Interestingly this seems to be the same approach that VMware are taking. In 2007 they disontinued a a software subscription service (the VMTN subscriptions) although in recent years as their portfolio has diversified there has been a groundswell of support for its return. Despite http://premier-pharmacy.com/product-category/alcoholism/ this and some online pharmacy uk talk from people within VMware, nothing has surfaced over the last eighteen months but they are currently pushing a beta of their online labs (much like Microsoft’s Virtual Academy). I posted about the rise of ‘cloud labs’ last year and this seems to confirm the trend. As I pointed out in that article the online labs don’t cater to all use cases – installations are often missing from the online labs for example.

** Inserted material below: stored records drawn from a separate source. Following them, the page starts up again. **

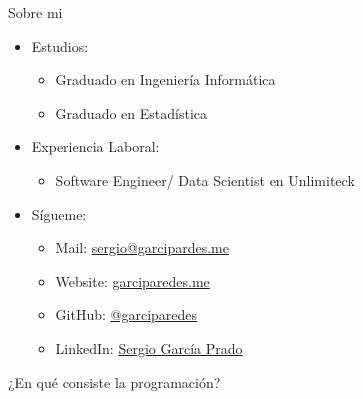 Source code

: \documentclass{beamer}
\begin{document}
\begin{frame}{Sobre mi}
\begin{minipage}{.74\textwidth}
\begin{itemize}
            \item Estudios:
            \begin{itemize}
              \item [\emoji{desktop-computer}] Graduado en Ingeniería Informática
              \item [\emoji{chart-increasing}] Graduado en Estadística
            \end{itemize}
            \item Experiencia Laboral:
            \begin{itemize}
              \item [\emoji{rocket}] Software Engineer/ Data Scientist en Unlimiteck
            \end{itemize}
            \item Sígueme:
                \begin{itemize}
                    \item Mail: \href{mailto:sergio@garcipardes.me}{sergio@garcipardes.me}
                    \item Website: \href{http://garciparedes.me}{garciparedes.me}
                    \item GitHub: \href{http://github.com/garciparedes}{@garciparedes}
                    \item LinkedIn: \href{https://www.linkedin.com/in/garciparedes/}{Sergio García Prado}
                \end{itemize}
          \end{itemize}
      \end{minipage}
    \end{frame}

    \begin{frame}{¿En qué consiste la programación?}
      \noindent
      \begin{minipage}{.69\textwidth}
      \end{minipage}
      \begin{minipage}{.29\textwidth}
          \begin{center}
            \fontsize{40}{50}
          \end{center}
      \end{minipage}
    \end{frame}
\end{document}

There will also be issues with integration testing. If I just want to test a Microsoft product then the Virtual Academy is fine, but what if I want to test a multi-tier application which runs on Windows? For the foreseeable future there are going to be times when you need to build your own evaluation labs whether that’s inhouse or in clouds like vCloud or AWS.

I’d still like to see VMware provide better alternatives for testing/evaluating software and Microsoft will still offer the MSDN Subscription service for those who need more than the online labs can provide.

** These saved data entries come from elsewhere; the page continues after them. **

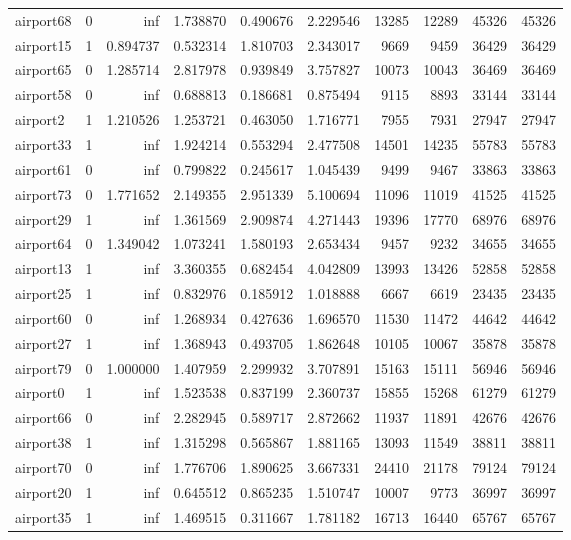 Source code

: \begin{longtable}{|l|r|r|r|r|r|r|r|r|r|}
airport68 & 0 & inf & 1.738870 & 0.490676 & 2.229546 & 13285 & 12289 & 45326 & 45326 \\
airport15 & 1 & 0.894737 & 0.532314 & 1.810703 & 2.343017 & 9669 & 9459 & 36429 & 36429 \\
airport65 & 0 & 1.285714 & 2.817978 & 0.939849 & 3.757827 & 10073 & 10043 & 36469 & 36469 \\
airport58 & 0 & inf & 0.688813 & 0.186681 & 0.875494 & 9115 & 8893 & 33144 & 33144 \\
airport2 & 1 & 1.210526 & 1.253721 & 0.463050 & 1.716771 & 7955 & 7931 & 27947 & 27947 \\
airport33 & 1 & inf & 1.924214 & 0.553294 & 2.477508 & 14501 & 14235 & 55783 & 55783 \\
airport61 & 0 & inf & 0.799822 & 0.245617 & 1.045439 & 9499 & 9467 & 33863 & 33863 \\
airport73 & 0 & 1.771652 & 2.149355 & 2.951339 & 5.100694 & 11096 & 11019 & 41525 & 41525 \\
airport29 & 1 & inf & 1.361569 & 2.909874 & 4.271443 & 19396 & 17770 & 68976 & 68976 \\
airport64 & 0 & 1.349042 & 1.073241 & 1.580193 & 2.653434 & 9457 & 9232 & 34655 & 34655 \\
airport13 & 1 & inf & 3.360355 & 0.682454 & 4.042809 & 13993 & 13426 & 52858 & 52858 \\
airport25 & 1 & inf & 0.832976 & 0.185912 & 1.018888 & 6667 & 6619 & 23435 & 23435 \\
airport60 & 0 & inf & 1.268934 & 0.427636 & 1.696570 & 11530 & 11472 & 44642 & 44642 \\
airport27 & 1 & inf & 1.368943 & 0.493705 & 1.862648 & 10105 & 10067 & 35878 & 35878 \\
airport79 & 0 & 1.000000 & 1.407959 & 2.299932 & 3.707891 & 15163 & 15111 & 56946 & 56946 \\
airport0 & 1 & inf & 1.523538 & 0.837199 & 2.360737 & 15855 & 15268 & 61279 & 61279 \\
airport66 & 0 & inf & 2.282945 & 0.589717 & 2.872662 & 11937 & 11891 & 42676 & 42676 \\
airport38 & 1 & inf & 1.315298 & 0.565867 & 1.881165 & 13093 & 11549 & 38811 & 38811 \\
airport70 & 0 & inf & 1.776706 & 1.890625 & 3.667331 & 24410 & 21178 & 79124 & 79124 \\
airport20 & 1 & inf & 0.645512 & 0.865235 & 1.510747 & 10007 & 9773 & 36997 & 36997 \\
airport35 & 1 & inf & 1.469515 & 0.311667 & 1.781182 & 16713 & 16440 & 65767 & 65767 \\

\end{longtable}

There’s something satisfying about ‘owning’ software which isn’t the same when it’s presented online – I suspect the buzz of getting the latest copy of some product and installing it on your own kit has brought many a techie into our industry but the truth is ‘the business’ don’t care about that – they just want the end result, a running application delivering value. Surely this is the evolution that we as IT pros are evangelising – ‘the cloud’ can and is disrupting the status quo in many areas, including our own. To abuse a popular saying, the cloud giveth, and the cloud taketh away!

What do you think? Is the demise of Technet a sign of the times, or is Microsoft out of tune with its customers?

Netapp ONTAP 8.2 and SnapManager compatibility

Summary: Running SnapDrive or SnapManager on Windows 2003? You might have some decisions to make….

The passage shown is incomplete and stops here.